Hollywood’s suspenseful The Ring offers slow and steady detective thrills
With the late 1990s seeing the state of horror film reduced to a seemingly endless parade of Scream knockoffs, fans of the genre were often at a loss as to where to pick up new material to provide their fearsome fixes. Fortunately for the adventurous viewer, Japan was experiencing a new wave of gruesomely effective thrillers spawned in the wake of the phenomenal success of 1998’s Ringu.
A chilling and atmospheric ghost story, it detailed the ordeals of a female reporter investigating the urban legend of a cursed videotape, one that anyone unfortunate enough to view would immediately receive a phone call—the caller whispering that the viewer had exactly seven days to live. In the original, the reporter finds to her horror that the curse is decidedly real, as she, then her ex-husband and finally her child are exposed to the tape. It becomes a race against the clock as she tries to put together the pieces of the puzzle that the visuals of the tape offer and save her family—and perhaps set to peace the ghost of a murdered child.
More a detective story than straight horror film, Ringu is light on the gore factor, focusing more on subtlety and atmosphere to build on a growing aura of dread, and the current remake wisely decides to use the same tactic.
For the most part, director Gore Verbinski (The Mexican, Mouse Hunt), remains true to the original. Unfortunately, he takes a misstep in trying to clarify some of the deliberate ambiguities of the tale, which results in those left unresolved being highlighted.
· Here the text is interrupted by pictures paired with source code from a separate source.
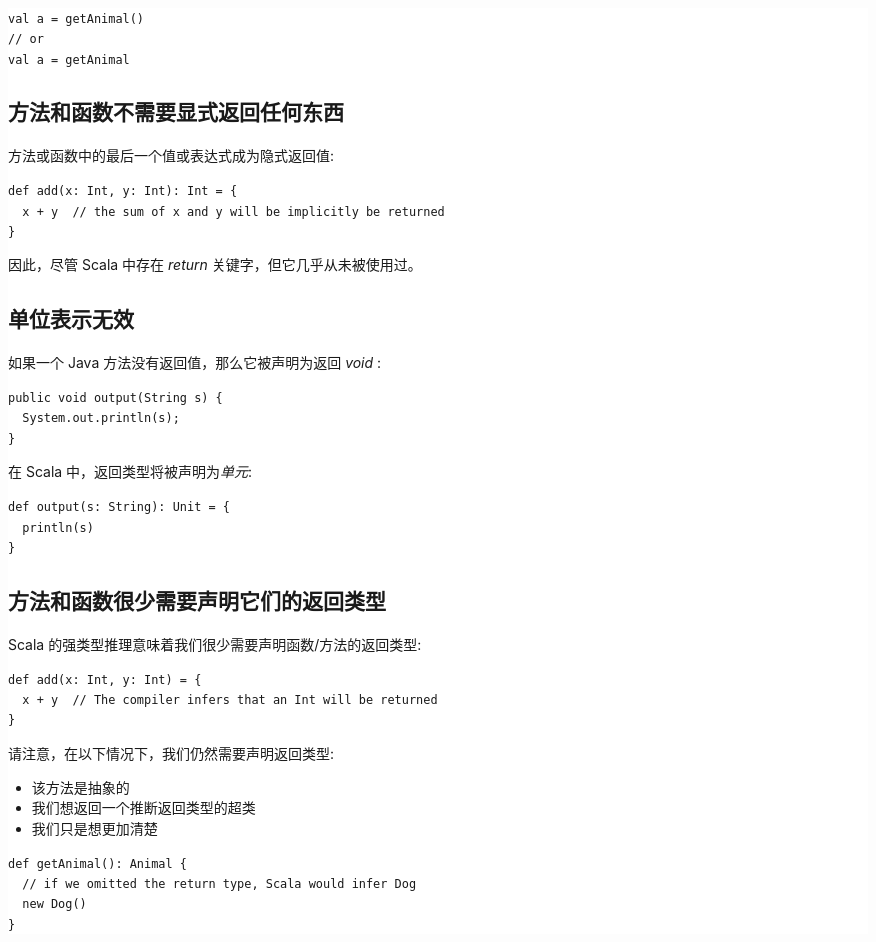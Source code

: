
 ```
val a = getAnimal()
// or
val a = getAnimal
```

## 方法和函数不需要显式返回任何东西

方法或函数中的最后一个值或表达式成为隐式返回值:

```
def add(x: Int, y: Int): Int = {
  x + y  // the sum of x and y will be implicitly be returned
}
```

因此，尽管 Scala 中存在 *return* 关键字，但它几乎从未被使用过。

## 单位表示无效

如果一个 Java 方法没有返回值，那么它被声明为返回 *void* :

```
public void output(String s) {
  System.out.println(s);
}
```

在 Scala 中，返回类型将被声明为*单元*:

```
def output(s: String): Unit = {
  println(s)
}
```

## 方法和函数很少需要声明它们的返回类型

Scala 的强类型推理意味着我们很少需要声明函数/方法的返回类型:

```
def add(x: Int, y: Int) = {
  x + y  // The compiler infers that an Int will be returned
}
```

请注意，在以下情况下，我们仍然需要声明返回类型:

*   该方法是抽象的
*   我们想返回一个推断返回类型的超类
*   我们只是想更加清楚

```
def getAnimal(): Animal {
  // if we omitted the return type, Scala would infer Dog
  new Dog() 
}
```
Where in the original the murdered child was a malevolent creature, implied to be the spawn of some unholy union between her mother and some Lovecraftian sea daemon, here the child is portrayed as more the victim, which compromises and makes perplexing the entire nature of the tape.
Add to that the annoying Hollywood habit of “referencing” other classic horror films (an unfortunate visual nod to The Exorcist threw me out of “the moment” during an otherwise well-crafted, tension-filled climax), and Verbinski almost manages to sabotage what would have been a perfect horror entry. Almost.
He still manages to deliver with the requisite amount of jolts while maintaining a steady atmosphere of unease throughout. While not perfect, The Ring is still one of the better horror films that studio system has offered in years.